WARTABANJAR.COM, GAMBUT - Kebakaran hutan & lahan (karhutla) terjadi di Jalan Handil Kandangan, Kelurahan Kayu Bawang, Kecamatan Gambut, Kabupaten Banjar, Kalimantan Selatan, Kamis (27/8) siang. 

Api berkobar di lahan persawahan warga hingga membuat para petani panik. 

Tampak mereka berjibaku memadamkan api dengan menggunakan pohon pisang. 

Masing-masing membawa pohon pisang ke arah kobaran api untuk memadamkan api. 

Dari video yang diterima wartabanjar.com, kobaran api bertambah besar karena kecangnya angin. 

Baca Juga Pertamina Klaim Stok Aman Saat Antrean BBM di Kotim Makin Panjang

Baca Juga Asap Tebal dan Bau Menyengat Hantam Sungai Lulut, Kegiatan Luar Ruangan MIN 4 Banjar Dihentikan

Hingga berita ini dirilis, belum diketahui kondisi terkini lokasi karhutla. 
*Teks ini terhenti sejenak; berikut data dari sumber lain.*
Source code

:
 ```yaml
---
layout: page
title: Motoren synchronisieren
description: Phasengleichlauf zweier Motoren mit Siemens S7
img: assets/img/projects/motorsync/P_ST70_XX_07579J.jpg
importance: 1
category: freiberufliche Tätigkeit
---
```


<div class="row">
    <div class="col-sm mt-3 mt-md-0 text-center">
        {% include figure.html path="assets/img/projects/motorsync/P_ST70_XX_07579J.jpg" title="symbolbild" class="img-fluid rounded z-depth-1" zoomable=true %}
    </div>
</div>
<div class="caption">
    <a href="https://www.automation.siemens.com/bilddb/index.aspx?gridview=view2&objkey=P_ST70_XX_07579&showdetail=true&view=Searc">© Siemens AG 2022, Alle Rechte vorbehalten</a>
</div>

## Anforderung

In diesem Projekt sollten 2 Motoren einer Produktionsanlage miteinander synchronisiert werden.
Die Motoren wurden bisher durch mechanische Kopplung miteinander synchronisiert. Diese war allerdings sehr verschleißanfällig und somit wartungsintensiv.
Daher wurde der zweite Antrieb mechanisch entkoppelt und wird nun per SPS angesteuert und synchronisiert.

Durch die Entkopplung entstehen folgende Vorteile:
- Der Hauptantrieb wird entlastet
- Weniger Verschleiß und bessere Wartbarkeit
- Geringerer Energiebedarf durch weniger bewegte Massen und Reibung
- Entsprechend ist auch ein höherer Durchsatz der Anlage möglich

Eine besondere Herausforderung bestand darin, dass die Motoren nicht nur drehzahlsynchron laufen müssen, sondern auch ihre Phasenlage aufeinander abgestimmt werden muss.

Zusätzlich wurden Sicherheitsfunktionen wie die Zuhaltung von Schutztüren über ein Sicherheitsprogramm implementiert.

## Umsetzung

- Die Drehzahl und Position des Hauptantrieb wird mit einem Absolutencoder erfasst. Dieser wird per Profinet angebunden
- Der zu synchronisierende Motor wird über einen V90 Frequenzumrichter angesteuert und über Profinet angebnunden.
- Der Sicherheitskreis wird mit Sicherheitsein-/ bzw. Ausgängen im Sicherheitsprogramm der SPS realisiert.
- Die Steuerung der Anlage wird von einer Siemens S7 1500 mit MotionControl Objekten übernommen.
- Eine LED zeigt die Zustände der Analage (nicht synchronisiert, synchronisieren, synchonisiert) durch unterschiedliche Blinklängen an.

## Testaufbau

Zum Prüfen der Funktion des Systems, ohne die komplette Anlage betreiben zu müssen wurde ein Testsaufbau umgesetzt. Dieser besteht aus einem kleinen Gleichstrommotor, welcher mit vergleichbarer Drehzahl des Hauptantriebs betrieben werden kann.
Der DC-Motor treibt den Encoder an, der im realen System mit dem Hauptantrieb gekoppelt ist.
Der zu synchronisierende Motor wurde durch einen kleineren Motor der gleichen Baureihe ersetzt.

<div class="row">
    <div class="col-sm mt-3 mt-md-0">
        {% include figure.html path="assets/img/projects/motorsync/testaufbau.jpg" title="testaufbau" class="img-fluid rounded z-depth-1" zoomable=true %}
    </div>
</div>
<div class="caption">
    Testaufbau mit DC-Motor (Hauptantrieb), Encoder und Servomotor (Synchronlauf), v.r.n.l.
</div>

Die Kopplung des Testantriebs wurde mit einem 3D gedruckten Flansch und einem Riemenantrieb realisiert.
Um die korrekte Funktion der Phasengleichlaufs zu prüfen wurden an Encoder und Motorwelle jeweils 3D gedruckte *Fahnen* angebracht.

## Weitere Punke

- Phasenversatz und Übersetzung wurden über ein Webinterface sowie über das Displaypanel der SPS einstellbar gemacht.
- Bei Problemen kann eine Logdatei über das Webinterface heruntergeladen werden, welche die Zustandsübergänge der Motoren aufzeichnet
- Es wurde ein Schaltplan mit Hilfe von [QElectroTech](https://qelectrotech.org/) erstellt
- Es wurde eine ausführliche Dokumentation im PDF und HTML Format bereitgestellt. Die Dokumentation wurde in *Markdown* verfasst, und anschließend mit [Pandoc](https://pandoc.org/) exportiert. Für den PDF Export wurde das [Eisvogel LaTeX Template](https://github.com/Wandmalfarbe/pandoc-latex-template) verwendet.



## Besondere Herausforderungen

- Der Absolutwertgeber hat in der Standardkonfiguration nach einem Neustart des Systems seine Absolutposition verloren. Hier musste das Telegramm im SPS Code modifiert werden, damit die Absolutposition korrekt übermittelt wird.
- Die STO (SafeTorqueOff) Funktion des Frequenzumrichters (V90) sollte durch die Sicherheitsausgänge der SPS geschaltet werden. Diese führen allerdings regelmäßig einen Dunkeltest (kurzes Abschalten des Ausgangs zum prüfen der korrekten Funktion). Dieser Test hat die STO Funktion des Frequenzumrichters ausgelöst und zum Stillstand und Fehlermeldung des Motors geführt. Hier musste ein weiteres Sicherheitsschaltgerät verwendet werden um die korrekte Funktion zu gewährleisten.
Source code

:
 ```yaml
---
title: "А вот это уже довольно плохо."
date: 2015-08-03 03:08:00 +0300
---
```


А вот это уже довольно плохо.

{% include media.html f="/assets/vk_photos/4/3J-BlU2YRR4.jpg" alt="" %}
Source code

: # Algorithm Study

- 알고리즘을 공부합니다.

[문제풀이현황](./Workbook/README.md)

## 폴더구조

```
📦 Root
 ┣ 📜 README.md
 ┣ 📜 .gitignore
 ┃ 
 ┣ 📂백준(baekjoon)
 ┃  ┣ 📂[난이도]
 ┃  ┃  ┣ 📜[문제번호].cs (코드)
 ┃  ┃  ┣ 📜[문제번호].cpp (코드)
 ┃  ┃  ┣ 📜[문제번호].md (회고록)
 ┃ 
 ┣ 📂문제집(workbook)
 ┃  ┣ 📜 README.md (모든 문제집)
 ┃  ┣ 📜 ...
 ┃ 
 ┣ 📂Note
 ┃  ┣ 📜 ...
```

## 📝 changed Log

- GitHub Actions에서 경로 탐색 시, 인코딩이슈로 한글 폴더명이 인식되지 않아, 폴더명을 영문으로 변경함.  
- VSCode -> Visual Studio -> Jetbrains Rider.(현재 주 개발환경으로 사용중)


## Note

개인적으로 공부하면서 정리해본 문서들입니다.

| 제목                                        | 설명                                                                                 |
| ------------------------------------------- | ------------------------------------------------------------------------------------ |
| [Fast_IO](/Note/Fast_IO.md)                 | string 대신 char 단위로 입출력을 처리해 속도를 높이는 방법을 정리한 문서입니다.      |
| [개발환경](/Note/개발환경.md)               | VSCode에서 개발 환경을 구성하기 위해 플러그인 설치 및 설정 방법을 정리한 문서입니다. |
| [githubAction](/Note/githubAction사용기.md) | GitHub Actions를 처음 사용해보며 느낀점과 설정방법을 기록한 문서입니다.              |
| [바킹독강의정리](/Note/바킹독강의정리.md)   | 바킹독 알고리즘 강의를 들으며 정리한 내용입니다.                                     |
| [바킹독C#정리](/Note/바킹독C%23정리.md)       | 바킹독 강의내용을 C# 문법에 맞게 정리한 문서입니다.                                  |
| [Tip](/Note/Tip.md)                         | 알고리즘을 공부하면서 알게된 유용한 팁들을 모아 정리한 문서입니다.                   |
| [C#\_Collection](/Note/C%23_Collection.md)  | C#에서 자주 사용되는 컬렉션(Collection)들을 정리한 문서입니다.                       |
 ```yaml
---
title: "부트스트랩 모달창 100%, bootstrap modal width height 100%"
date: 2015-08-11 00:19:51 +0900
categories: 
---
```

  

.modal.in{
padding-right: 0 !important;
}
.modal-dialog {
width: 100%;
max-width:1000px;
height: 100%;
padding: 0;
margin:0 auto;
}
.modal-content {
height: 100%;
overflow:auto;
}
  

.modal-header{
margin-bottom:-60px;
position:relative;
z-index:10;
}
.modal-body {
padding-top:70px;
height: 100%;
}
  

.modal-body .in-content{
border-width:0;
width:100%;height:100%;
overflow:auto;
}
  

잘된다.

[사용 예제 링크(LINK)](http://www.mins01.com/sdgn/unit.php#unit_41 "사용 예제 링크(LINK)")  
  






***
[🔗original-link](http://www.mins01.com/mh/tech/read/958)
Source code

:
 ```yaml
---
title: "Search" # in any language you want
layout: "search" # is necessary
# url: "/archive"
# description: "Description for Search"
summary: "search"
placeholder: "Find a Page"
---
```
Hingga 23 Agustus 2026, tercatat 1.818 kejadian karhutla di Kalsel dengan perkiraan luas lahan terbakar mencapai 8.620 hektare.

Data tersebut disampaikan Arian, Kasubdit Kesiapsiagaan BPBD Provinsi Kalimantan Selatan, saat memaparkan kondisi terkini penanganan karhutla di Pos Lapangan 1 Penanganan Bencana Kebakaran Hutan dan Lahan serta Kekeringan Kalsel 2026, Jalan Bangun Praja, Banjarbaru, Senin (24/8/2026).

Dalam pemaparannya, Arian mengatakan angka tersebut berdasarkan hasil pemantauan visual di lapangan. 

Namun, angka luasan lahan terbakar masih akan dianalisis dan dihitung kembali bersama Kementerian Kehutanan untuk mendapatkan data resmi.

“Sampai dengan tanggal 23 kemarin, ada 1.818 kali kejadian kebakaran hutan dan lahan yang sudah tercatat, dengan perkiraan luas lahan terbakar 8.620 hektare berdasarkan hasil pantauan visual di lapangan,” kata Arian.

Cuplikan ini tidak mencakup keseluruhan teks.